▶ [Problem statement]: Give back exactly the lines of the material below, starting with the line with "Nachtigal, Yaounde |" and going on through the line with "billion (1999 est.) |".

——————————

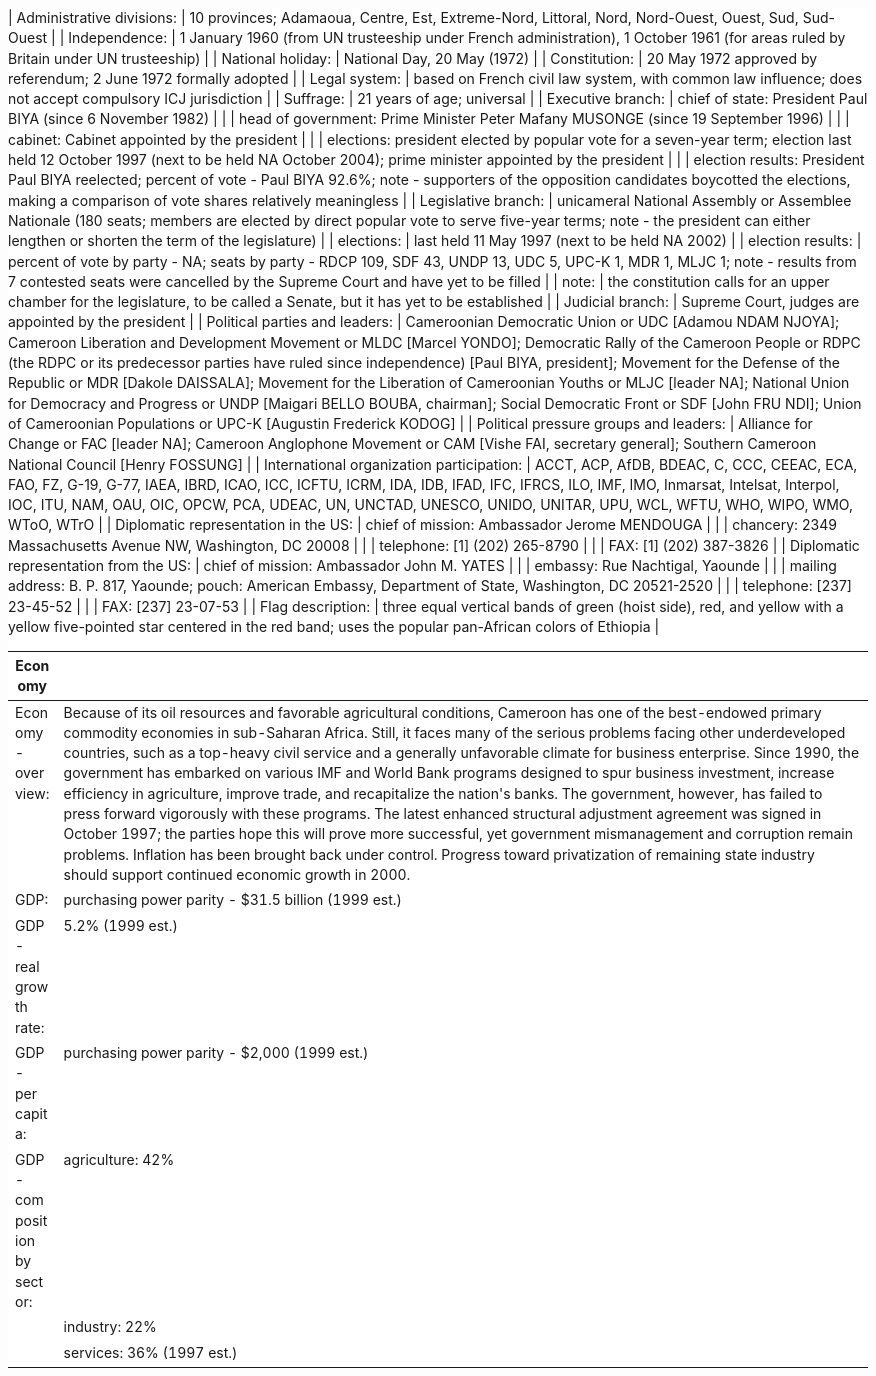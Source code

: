 | Administrative divisions: | 10 provinces; Adamaoua, Centre, Est, Extreme-Nord, Littoral, Nord, Nord-Ouest, Ouest, Sud, Sud-Ouest |
| Independence: | 1 January 1960 (from UN trusteeship under French administration), 1 October 1961 (for areas ruled by Britain under UN trusteeship) |
| National holiday: | National Day, 20 May (1972) |
| Constitution: | 20 May 1972 approved by referendum; 2 June 1972 formally adopted |
| Legal system: | based on French civil law system, with common law influence; does not accept compulsory ICJ jurisdiction |
| Suffrage: | 21 years of age; universal |
| Executive branch: | chief of state: President Paul BIYA (since 6 November 1982) |
|  | head of government: Prime Minister Peter Mafany MUSONGE (since 19 September 1996) |
|  | cabinet: Cabinet appointed by the president |
|  | elections: president elected by popular vote for a seven-year term; election last held 12 October 1997 (next to be held NA October 2004); prime minister appointed by the president |
|  | election results: President Paul BIYA reelected; percent of vote - Paul BIYA 92.6%; note - supporters of the opposition candidates boycotted the elections, making a comparison of vote shares relatively meaningless |
| Legislative branch: | unicameral National Assembly or Assemblee Nationale (180 seats; members are elected by direct popular vote to serve five-year terms; note - the president can either lengthen or shorten the term of the legislature) |
| elections: | last held 11 May 1997 (next to be held NA 2002) |
| election results: | percent of vote by party - NA; seats by party - RDCP 109, SDF 43, UNDP 13, UDC 5, UPC-K 1, MDR 1, MLJC 1; note - results from 7 contested seats were cancelled by the Supreme Court and have yet to be filled |
| note: | the constitution calls for an upper chamber for the legislature, to be called a Senate, but it has yet to be established |
| Judicial branch: | Supreme Court, judges are appointed by the president |
| Political parties and leaders: | Cameroonian Democratic Union or UDC [Adamou NDAM NJOYA]; Cameroon Liberation and Development Movement or MLDC [Marcel YONDO]; Democratic Rally of the Cameroon People or RDPC (the RDPC or its predecessor parties have ruled since independence) [Paul BIYA, president]; Movement for the Defense of the Republic or MDR [Dakole DAISSALA]; Movement for the Liberation of Cameroonian Youths or MLJC [leader NA]; National Union for Democracy and Progress or UNDP [Maigari BELLO BOUBA, chairman]; Social Democratic Front or SDF [John FRU NDI]; Union of Cameroonian Populations or UPC-K [Augustin Frederick KODOG] |
| Political pressure groups and leaders: | Alliance for Change or FAC [leader NA]; Cameroon Anglophone Movement or CAM [Vishe FAI, secretary general]; Southern Cameroon National Council [Henry FOSSUNG] |
| International organization participation: | ACCT, ACP, AfDB, BDEAC, C, CCC, CEEAC, ECA, FAO, FZ, G-19, G-77, IAEA, IBRD, ICAO, ICC, ICFTU, ICRM, IDA, IDB, IFAD, IFC, IFRCS, ILO, IMF, IMO, Inmarsat, Intelsat, Interpol, IOC, ITU, NAM, OAU, OIC, OPCW, PCA, UDEAC, UN, UNCTAD, UNESCO, UNIDO, UNITAR, UPU, WCL, WFTU, WHO, WIPO, WMO, WToO, WTrO |
| Diplomatic representation in the US: | chief of mission: Ambassador Jerome MENDOUGA |
|  | chancery: 2349 Massachusetts Avenue NW, Washington, DC 20008 |
|  | telephone: [1] (202) 265-8790 |
|  | FAX: [1] (202) 387-3826 |
| Diplomatic representation from the US: | chief of mission: Ambassador John M. YATES |
|  | embassy: Rue Nachtigal, Yaounde |
|  | mailing address: B. P. 817, Yaounde; pouch: American Embassy, Department of State, Washington, DC 20521-2520 |
|  | telephone: [237] 23-45-52 |
|  | FAX: [237] 23-07-53 |
| Flag description: | three equal vertical bands of green (hoist side), red, and yellow with a yellow five-pointed star centered in the red band; uses the popular pan-African colors of Ethiopia |

| Economy |   |
| --- | --- |
| Economy - overview: | Because of its oil resources and favorable agricultural conditions, Cameroon has one of the best-endowed primary commodity economies in sub-Saharan Africa. Still, it faces many of the serious problems facing other underdeveloped countries, such as a top-heavy civil service and a generally unfavorable climate for business enterprise. Since 1990, the government has embarked on various IMF and World Bank programs designed to spur business investment, increase efficiency in agriculture, improve trade, and recapitalize the nation's banks. The government, however, has failed to press forward vigorously with these programs. The latest enhanced structural adjustment agreement was signed in October 1997; the parties hope this will prove more successful, yet government mismanagement and corruption remain problems. Inflation has been brought back under control. Progress toward privatization of remaining state industry should support continued economic growth in 2000. |
| GDP: | purchasing power parity - $31.5 billion (1999 est.) |
| GDP - real growth rate: | 5.2% (1999 est.) |
| GDP - per capita: | purchasing power parity - $2,000 (1999 est.) |
| GDP - composition by sector: | agriculture: 42% |
|  | industry: 22% |
|  | services: 36% (1997 est.) |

——————————

▶ [Output below]:
|  | embassy: Rue Nachtigal, Yaounde |
|  | mailing address: B. P. 817, Yaounde; pouch: American Embassy, Department of State, Washington, DC 20521-2520 |
|  | telephone: [237] 23-45-52 |
|  | FAX: [237] 23-07-53 |
| Flag description: | three equal vertical bands of green (hoist side), red, and yellow with a yellow five-pointed star centered in the red band; uses the popular pan-African colors of Ethiopia |

| Economy |   |
| --- | --- |
| Economy - overview: | Because of its oil resources and favorable agricultural conditions, Cameroon has one of the best-endowed primary commodity economies in sub-Saharan Africa. Still, it faces many of the serious problems facing other underdeveloped countries, such as a top-heavy civil service and a generally unfavorable climate for business enterprise. Since 1990, the government has embarked on various IMF and World Bank programs designed to spur business investment, increase efficiency in agriculture, improve trade, and recapitalize the nation's banks. The government, however, has failed to press forward vigorously with these programs. The latest enhanced structural adjustment agreement was signed in October 1997; the parties hope this will prove more successful, yet government mismanagement and corruption remain problems. Inflation has been brought back under control. Progress toward privatization of remaining state industry should support continued economic growth in 2000. |
| GDP: | purchasing power parity - $31.5 billion (1999 est.) |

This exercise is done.